Once the line containing "The computational workload" is found, copy it and each subsequent line exactly. Stop at the end of the records below.

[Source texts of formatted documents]

----

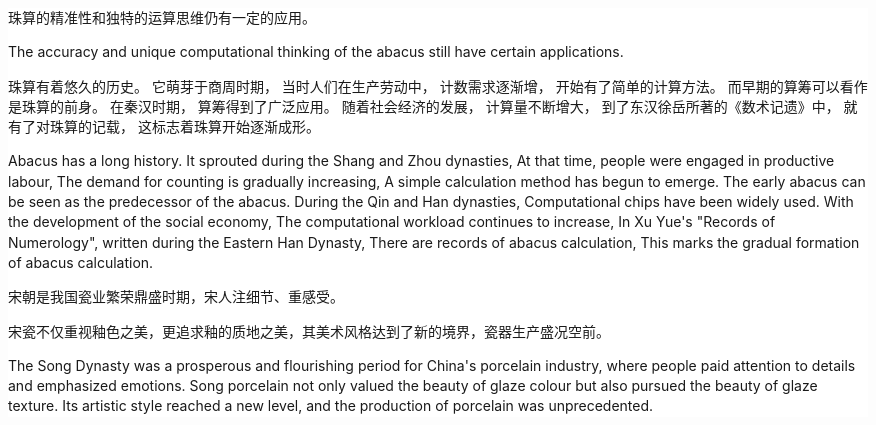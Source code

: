 珠算的精准性和独特的运算思维仍有一定的应用。

The accuracy and unique computational thinking of the abacus still have certain applications.

珠算有着悠久的历史。
它萌芽于商周时期，
当时人们在生产劳动中，
计数需求逐渐增，
开始有了简单的计算方法。
而早期的算筹可以看作是珠算的前身。
在秦汉时期，
算筹得到了广泛应用。
随着社会经济的发展，
计算量不断增大，
到了东汉徐岳所著的《数术记遗》中，
就有了对珠算的记载，
这标志着珠算开始逐渐成形。

Abacus has a long history.
It sprouted during the Shang and Zhou dynasties,
At that time, people were engaged in productive labour,
The demand for counting is gradually increasing,
A simple calculation method has begun to emerge.
The early abacus can be seen as the predecessor of the abacus.
During the Qin and Han dynasties,
Computational chips have been widely used.
With the development of the social economy,
The computational workload continues to increase,
In Xu Yue's "Records of Numerology", written during the Eastern Han Dynasty,
There are records of abacus calculation,
This marks the gradual formation of abacus calculation.

宋朝是我国瓷业繁荣鼎盛时期，宋人注细节、重感受。

宋瓷不仅重视釉色之美，更追求釉的质地之美，其美术风格达到了新的境界，瓷器生产盛况空前。



The Song Dynasty was a prosperous and flourishing period for China's porcelain industry, where people paid attention to details and emphasized emotions. Song porcelain not only valued the beauty of glaze colour but also pursued the beauty of glaze texture. Its artistic style reached a new level, and the production of porcelain was unprecedented.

----

■ **SOLUTION**
The computational workload continues to increase,
In Xu Yue's "Records of Numerology", written during the Eastern Han Dynasty,
There are records of abacus calculation,
This marks the gradual formation of abacus calculation.

宋朝是我国瓷业繁荣鼎盛时期，宋人注细节、重感受。

宋瓷不仅重视釉色之美，更追求釉的质地之美，其美术风格达到了新的境界，瓷器生产盛况空前。



The Song Dynasty was a prosperous and flourishing period for China's porcelain industry, where people paid attention to details and emphasized emotions. Song porcelain not only valued the beauty of glaze colour but also pursued the beauty of glaze texture. Its artistic style reached a new level, and the production of porcelain was unprecedented.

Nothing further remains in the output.